- Exercise goal -
Every line below between the line holding "Misja dyrektora sekcji" and the line holding "członków Regnum Christi.", inclusive, should be repeated exactly, and all other lines omitted.

- Information shown -
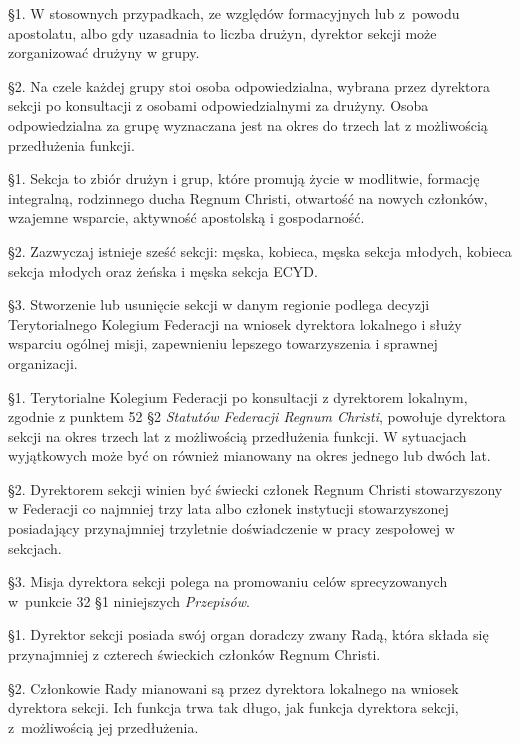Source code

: 
 \S{}1. W stosownych przypadkach, ze względów formacyjnych lub \mbox{z powodu} apostolatu, albo gdy uzasadnia to liczba drużyn, dyrektor sekcji może zorganizować drużyny w grupy.

\S{}2. Na czele każdej grupy stoi osoba odpowiedzialna, wybrana przez dyrektora sekcji po konsultacji z osobami odpowiedzialnymi za drużyny. Osoba odpowiedzialna za grupę wyznaczana jest na okres do trzech lat z możliwością przedłużenia funkcji.


 \S{}1. Sekcja to zbiór drużyn i grup, które promują życie w modlitwie, formację integralną, rodzinnego ducha Regnum Christi, otwartość na nowych członków, wzajemne wsparcie, aktywność apostolską i gospodarność.

\S{}2. Zazwyczaj istnieje sześć sekcji: męska, kobieca, męska sekcja młodych, kobieca sekcja młodych oraz żeńska i męska sekcja ECYD.

\S{}3. Stworzenie lub usunięcie sekcji w danym regionie podlega decyzji Terytorialnego Kolegium Federacji na wniosek dyrektora lokalnego i służy wsparciu ogólnej misji, zapewnieniu lepszego towarzyszenia i sprawnej organizacji.


 \S{}1. Terytorialne Kolegium Federacji po konsultacji z dyrektorem lokalnym, zgodnie z punktem 52 \S{}2 {\em Statutów Federacji Regnum Christi}, powołuje dyrektora sekcji na okres trzech lat z możliwością przedłużenia funkcji. W sytuacjach wyjątkowych może być on również mianowany na okres jednego lub dwóch lat.

\S{}2. Dyrektorem sekcji winien być świecki członek Regnum Christi stowarzyszony w Federacji co najmniej trzy lata albo członek instytucji stowarzyszonej posiadający przynajmniej trzyletnie doświadczenie w pracy zespołowej w sekcjach.

\S{}3. Misja dyrektora sekcji polega na promowaniu celów sprecyzowanych \mbox{w punkcie} 32 \S{}1 niniejszych {\em Przepisów}.


 \S{}1. Dyrektor sekcji posiada swój organ doradczy zwany Radą, która składa się przynajmniej z czterech świeckich członków Regnum Christi.

\S{}2. Członkowie Rady mianowani są przez dyrektora lokalnego na wniosek dyrektora sekcji. Ich funkcja trwa tak długo, jak funkcja dyrektora sekcji, \mbox{z możliwością} jej przedłużenia.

- Final answer -
\S{}3. Misja dyrektora sekcji polega na promowaniu celów sprecyzowanych \mbox{w punkcie} 32 \S{}1 niniejszych {\em Przepisów}.


 \S{}1. Dyrektor sekcji posiada swój organ doradczy zwany Radą, która składa się przynajmniej z czterech świeckich członków Regnum Christi.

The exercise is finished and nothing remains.